EXERCISE: For each line below that holds "blob", return the line as it stands.

RECORDED INFORMATION:
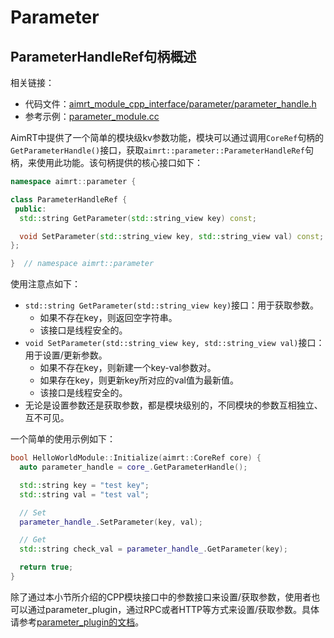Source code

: # Parameter

## ParameterHandleRef句柄概述

相关链接：
- 代码文件：[aimrt_module_cpp_interface/parameter/parameter_handle.h](https://code.agibot.com/agibot_aima/aimrt/-/blob/main/src/interface/aimrt_module_cpp_interface/parameter/parameter_handle.h)
- 参考示例：[parameter_module.cc](https://code.agibot.com/agibot_aima/aimrt/-/blob/main/src/examples/cpp/parameter/module/parameter_module/parameter_module.cc)


AimRT中提供了一个简单的模块级kv参数功能，模块可以通过调用`CoreRef`句柄的`GetParameterHandle()`接口，获取`aimrt::parameter::ParameterHandleRef`句柄，来使用此功能。该句柄提供的核心接口如下：

```cpp
namespace aimrt::parameter {

class ParameterHandleRef {
 public:
  std::string GetParameter(std::string_view key) const;

  void SetParameter(std::string_view key, std::string_view val) const;
};

}  // namespace aimrt::parameter
```

使用注意点如下：
- `std::string GetParameter(std::string_view key)`接口：用于获取参数。
  - 如果不存在key，则返回空字符串。
  - 该接口是线程安全的。
- `void SetParameter(std::string_view key, std::string_view val)`接口：用于设置/更新参数。
  - 如果不存在key，则新建一个key-val参数对。
  - 如果存在key，则更新key所对应的val值为最新值。
  - 该接口是线程安全的。
- 无论是设置参数还是获取参数，都是模块级别的，不同模块的参数互相独立、互不可见。


一个简单的使用示例如下：
```cpp
bool HelloWorldModule::Initialize(aimrt::CoreRef core) {
  auto parameter_handle = core_.GetParameterHandle();

  std::string key = "test key";
  std::string val = "test val";

  // Set
  parameter_handle_.SetParameter(key, val);

  // Get
  std::string check_val = parameter_handle_.GetParameter(key);

  return true;
}
```

除了通过本小节所介绍的CPP模块接口中的参数接口来设置/获取参数，使用者也可以通过parameter_plugin，通过RPC或者HTTP等方式来设置/获取参数。具体请参考[parameter_plugin的文档](../plugins/parameter_plugin.md)。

ANSWER SECTION:
- 代码文件：[aimrt_module_cpp_interface/parameter/parameter_handle.h](https://code.agibot.com/agibot_aima/aimrt/-/blob/main/src/interface/aimrt_module_cpp_interface/parameter/parameter_handle.h)
- 参考示例：[parameter_module.cc](https://code.agibot.com/agibot_aima/aimrt/-/blob/main/src/examples/cpp/parameter/module/parameter_module/parameter_module.cc)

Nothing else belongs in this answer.